The Main Goal in Web Development: Deliver Business Value from the Start
The key word here is value, of course. As the Agile manifesto makes clear, the methodology is first and foremost about individuals, so it’s important for any software development company to provide their customers with tangible benefits — from the start of the development process. This means that we should always prioritise requirements with demonstrable business value in mind.
For example, if the main value of a corporate reporting system is in the final report it generates, we can start development from this feature and simply postpone any “logical” dependencies. As a result, many basic features like user login and registration — however important they may intuitively seem — will intentionally be given lower priority.
A No-Dependency Approach
But how then do we accomplish this in practice? After all, just as a window can’t possibly support itself on its own, surely one cannot develop major features without first considering their dependencies!
Well, as it turns out, the old saying “fake it till you make it” is particularly true in software development.
How does Agile eliminate dependencies?
Let’s imagine that we are currently working on the above-mentioned reporting solution. In order to do away with user login and registration, we could simply rely on placeholders that would enable us to make-believe they were there. A “logged in” user might be called “John Doe,” for instance.
These so-called “fake objects” or “stubs” are extremely useful to software developers, as they enable them to fill in the gaps of any less valuable upcoming features.
How are Requirements Prioritised in Agile?
So who then has the right to determine which features provide business value to the customer? Once again, we can turn to the Agile manifesto for clarity:
“…we have come to value […] customer collaboration over contract negotiation […] responding to change over following a plan.”
In practice, therefore, when it comes to Agile development, no software requirement is ever set in stone. It is the customer, working in collaboration with the software company, who decides how important it is to their business — and consequently its ultimate priority.
The Role of MVPs in Software Development
Yet another way that Agile teams seek to deliver immediate value for the customer is in the development of the minimum viable product (MVP). This consists of a stripped down version of a future software solution that is limited to its core functionality. When companies are unsure of which features to prioritise, a minimum viable product will most definitely come in useful.
The benefits of an MVP in Web Development
Much more than just a half-baked solution, MVPs are built for stakeholders and early adopters. For this reason, they are ideal to discern the experience and features that are currently in demand among target users. By delivering key features early on, we can generate a fast feedback loop and a sense of movement in the right — or wrong — direction. This enables companies to change tack if needed.

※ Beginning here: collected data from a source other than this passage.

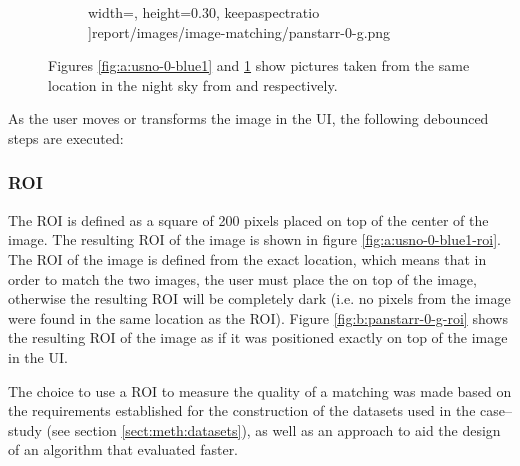 \begin{figure}[H]
\begin{subfigure}{.5\textwidth}
            width=\textwidth,
            height=0.30\textheight,
            keepaspectratio
      ]{report/images/image-matching/panstarr-0-g.png}
      \caption{\panstarrs}
      \label{fig:b:panstarr-0-g}
    \end{subfigure}
    \caption{Figures \ref{fig:a:usno-0-blue1} and \ref{fig:b:panstarr-0-g} show pictures taken from the same location in the night sky from \usno and \panstarrs respectively.}
    \label{fig:mission-0}
\end{figure}

As the user moves or transforms the \panstarrs image in the UI, the following debounced steps are executed:

\subsubsection{ROI} \label{subsubsect:case-study:impl:roi}

The ROI is defined as a square of 200 pixels placed on top of the center of the \usno image. The resulting ROI of the \usno image is shown in figure \ref{fig:a:usno-0-blue1-roi}. The ROI of the \panstarrs image is defined from the exact location, which means that in order to match the two images, the user must place the \panstarrs on top of the \usno image, otherwise the resulting ROI will be completely dark (i.e. no pixels from the \panstarrs image were found in the same location as the \usno ROI). Figure \ref{fig:b:panstarr-0-g-roi} shows the resulting ROI of the \panstarrs image as if it was positioned exactly on top of the \usno image in the UI. \newline

The choice to use a ROI to measure the quality of a matching was made based on the requirements established for the construction of the datasets used in the case--study (see section \ref{sect:meth:datasets}), as well as an approach to aid the design of an algorithm that evaluated faster.

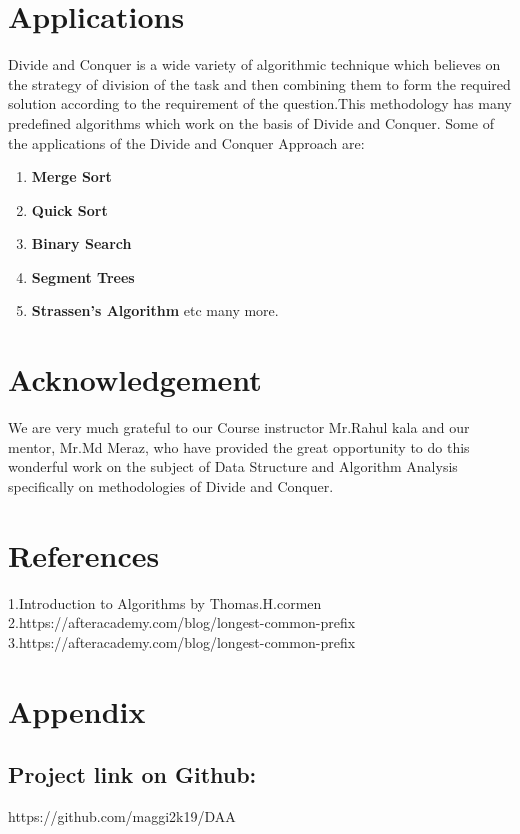 \documentclass{article}
\begin{document}
\begin{multicols}{2}
\section{Applications}
Divide and Conquer is a wide variety of algorithmic technique which believes on the strategy of division of the task and then combining them to form the required solution according to the requirement of the question.This methodology has many predefined algorithms which work on the basis of Divide and Conquer. Some of the applications of the Divide and Conquer Approach are:

\begin{enumerate}
\item \textbf{Merge Sort}
\item \textbf{Quick Sort}
\item \textbf{Binary Search} 
\item \textbf{Segment Trees} 
\item  \textbf{Strassen’s Algorithm} etc many more.
\end{enumerate}

\section{Acknowledgement}
We are very much grateful to our Course instructor Mr.Rahul kala and our mentor, Mr.Md Meraz, who have provided the great opportunity to do this wonderful work on the subject of Data Structure and Algorithm Analysis specifically on methodologies of Divide and Conquer.

\section{References}
\begin{enumerate}
1.Introduction to Algorithms by Thomas.H.cormen\newline
2.https://afteracademy.com/blog/longest-common-prefix\newline
3.https://afteracademy.com/blog/longest-common-prefix \newline
\end{enumerate}

\section{Appendix}
\subsection{Project link on Github:}
https://github.com/maggi2k19/DAA

\end{multicols}
\end{document}
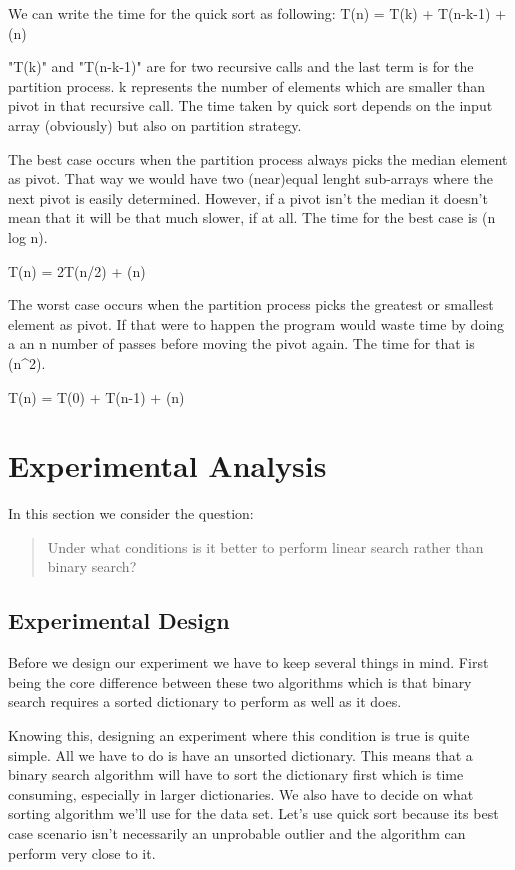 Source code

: \documentclass{article}
\begin{document}
We can write the time for the quick sort as following:
T(n) = T(k) + T(n-k-1) + \theta(n)

"T(k)" and "T(n-k-1)" are for two recursive calls and the last term is for the partition process. k represents the number of elements which are smaller than pivot in that recursive call. The time taken by quick sort depends on the input array (obviously) but also on partition strategy.

The best case occurs when the partition process always picks the median element as pivot. That way we would have two (near)equal lenght sub-arrays where the next pivot is easily determined. However, if a pivot isn't the median it doesn't mean that it will be that much slower, if at all. The time for the best case is \theta(n log n).

T(n) = 2T(n/2) + \theta(n)

The worst case occurs when the partition process picks the greatest or smallest element as pivot. If that were to happen the program would waste time by doing a an n number of passes before moving the pivot again. The time for that is \theta(n^2).

T(n) = T(0) + T(n-1) + \theta(n)

\section{Experimental Analysis}
\label{sec:initialExperiments}

In this section we consider the question:
	\begin{quote}
	Under what conditions is it better to perform linear search rather than binary search?
	\end{quote}

\subsection{Experimental Design}

Before we design our experiment we have to keep several things in mind. First being the core difference between these two algorithms which is that binary search requires a sorted dictionary to perform as well as it does.

Knowing this, designing an experiment where this condition is true is quite simple. All we have to do is have an unsorted dictionary. This means that a binary search algorithm will have to sort the dictionary first which is time consuming, especially in larger dictionaries. We also have to decide on what sorting algorithm we'll use for the data set. Let's use quick sort because its best case scenario isn't necessarily an unprobable outlier and the algorithm can perform very close to it.
\end{document}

Conclusion and Advice for the Software Development Process
As stated at the start of this article, a logical sequence of events will often do more harm than good. Though it is of course perfectly normal to wonder if it makes sense to implement a feature before another, if this is due to a logical connection, an Agile team’s response should always be the same: don’t worry about dependencies! Instead, companies should follow this straightforward checklist:
- Estimate the project scope (preferably with the help of user stories)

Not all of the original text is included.